Please return exactly the line that contains "Jos haluat jatkaa" and every line after it, through the last line of the records below, with no pictures.

- [LISTED ENTRIES]:
= Beginning of Section =

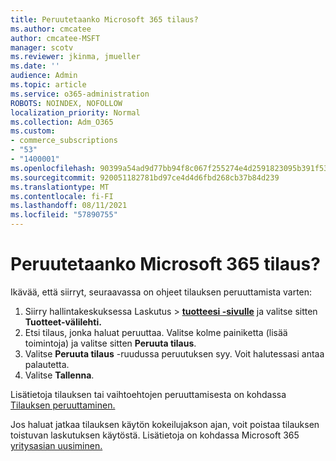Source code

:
 ```yaml
---
title: Peruutetaanko Microsoft 365 tilaus?
ms.author: cmcatee
author: cmcatee-MSFT
manager: scotv
ms.reviewer: jkinma, jmueller
ms.date: ''
audience: Admin
ms.topic: article
ms.service: o365-administration
ROBOTS: NOINDEX, NOFOLLOW
localization_priority: Normal
ms.collection: Adm_O365
ms.custom:
- commerce_subscriptions
- "53"
- "1400001"
ms.openlocfilehash: 90399a54ad9d77bb94f8c067f255274e4d2591823095b391f53ddf7514d338a6
ms.sourcegitcommit: 920051182781bd97ce4d4d6fbd268cb37b84d239
ms.translationtype: MT
ms.contentlocale: fi-FI
ms.lasthandoff: 08/11/2021
ms.locfileid: "57890755"
---
```

# <a name="canceling-your-microsoft-365-subscription"></a>Peruutetaanko Microsoft 365 tilaus?

Ikävää, että siirryt, seuraavassa on ohjeet tilauksen peruuttamista varten:

1. Siirry hallintakeskuksessa Laskutus   >  **[tuotteesi -sivulle](https://go.microsoft.com/fwlink/p/?linkid=842054)** ja valitse sitten **Tuotteet-välilehti.**
2. Etsi tilaus, jonka haluat peruuttaa. Valitse kolme painiketta (lisää toimintoja) ja valitse sitten **Peruuta tilaus**.
3. Valitse **Peruuta tilaus** -ruudussa peruutuksen syy. Voit halutessasi antaa palautetta.
4. Valitse **Tallenna**.

Lisätietoja tilauksen tai vaihtoehtojen peruuttamisesta on kohdassa [Tilauksen peruuttaminen.](https://docs.microsoft.com/microsoft-365/commerce/subscriptions/cancel-your-subscription)

Jos haluat jatkaa tilauksen käytön kokeilujakson ajan, voit poistaa tilauksen toistuvan laskutuksen käytöstä. Lisätietoja on kohdassa Microsoft 365 [yritysasian uusiminen.](https://docs.microsoft.com/microsoft-365/commerce/subscriptions/renew-your-subscription)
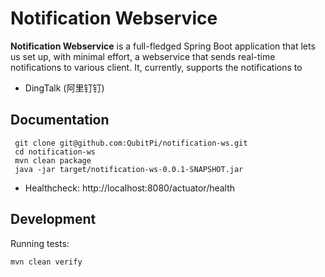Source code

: Notification Webservice
=======================

__Notification Webservice__ is a full-fledged Spring Boot application that lets us set up, with minimal effort, a
webservice that sends real-time notifications to various client. It, currently, supports the notifications to

- DingTalk (阿里钉钉)

Documentation
-------------

```console
 git clone git@github.com:QubitPi/notification-ws.git
 cd notification-ws
 mvn clean package
 java -jar target/notification-ws-0.0.1-SNAPSHOT.jar
 ```

- Healthcheck: http://localhost:8080/actuator/health

Development
-----------

Running tests:

```console
mvn clean verify
```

= End of Section =

- [SOLUTION FOR THIS TASK]:
Jos haluat jatkaa tilauksen käytön kokeilujakson ajan, voit poistaa tilauksen toistuvan laskutuksen käytöstä. Lisätietoja on kohdassa Microsoft 365 [yritysasian uusiminen.](https://docs.microsoft.com/microsoft-365/commerce/subscriptions/renew-your-subscription)
Source code

: Notification Webservice
=======================

__Notification Webservice__ is a full-fledged Spring Boot application that lets us set up, with minimal effort, a
webservice that sends real-time notifications to various client. It, currently, supports the notifications to

- DingTalk (阿里钉钉)

Documentation
-------------

```console
 git clone git@github.com:QubitPi/notification-ws.git
 cd notification-ws
 mvn clean package
 java -jar target/notification-ws-0.0.1-SNAPSHOT.jar
 ```

- Healthcheck: http://localhost:8080/actuator/health

Development
-----------

Running tests:

```console
mvn clean verify
```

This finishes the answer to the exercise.